Refugees in Idomeni: The Eviction

Conor is a doctor working in the MSF clinic in Idomeni, a transit camp for refugees on the Greek border with Macedonia. On Tuesday 24 May, police began evicting residents of the camp, providing little information about where they were being moved to.

The events described in this blog were witnessed by Tamim Elnaggar, Stavroula Maggou, Dr Conor Kenny, Naimat Hassan, and Dimitris Hatzivasiliou.
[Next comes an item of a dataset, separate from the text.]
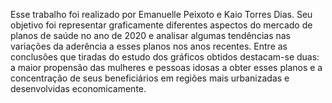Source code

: Esse trabalho foi realizado por Emanuelle Peixoto e Kaio Torres Dias. Seu objetivo foi representar graficamente diferentes aspectos do mercado de planos de saúde no ano de 2020
e analisar algumas tendências nas variações da aderência a esses planos nos anos recentes. Entre as conclusões que tiradas do estudo dos gráficos obtidos destacam-se duas:
a maior propensão das mulheres e pessoas idosas a obter esses planos e a concentração de seus beneficiários em regiões mais urbanizadas e desenvolvidas economicamente.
The spectacular sunrise over the Bélles mountains gives light to those enduring this dark chapter in Europe's history. On Tuesday the sunrise was interrupted by large police battalions filing through the entrance of Idomeni camp. One by one, each tent was systematically opened by groups of police - including riot police and special forces - and residents were told to pack their things and board buses destined for official camps across northern Greece.

Gathering up their meagre possessions, the procession of refugees marched peacefully through the gauntlet of police towards the waiting coaches. 

One well-dressed family of five stood out in the demoralised crowd. Led by a father who was clearly resolute in his decision to remain dignified in this undignified situation, he marched with his family towards the open luggage bay beneath the bus. The eerie silence that had filled the air since daybreak was broken by a bulldozer demolishing their makeshift shelter behind them. Made of wood from tree branches and covered with blankets, it had been their home for three months.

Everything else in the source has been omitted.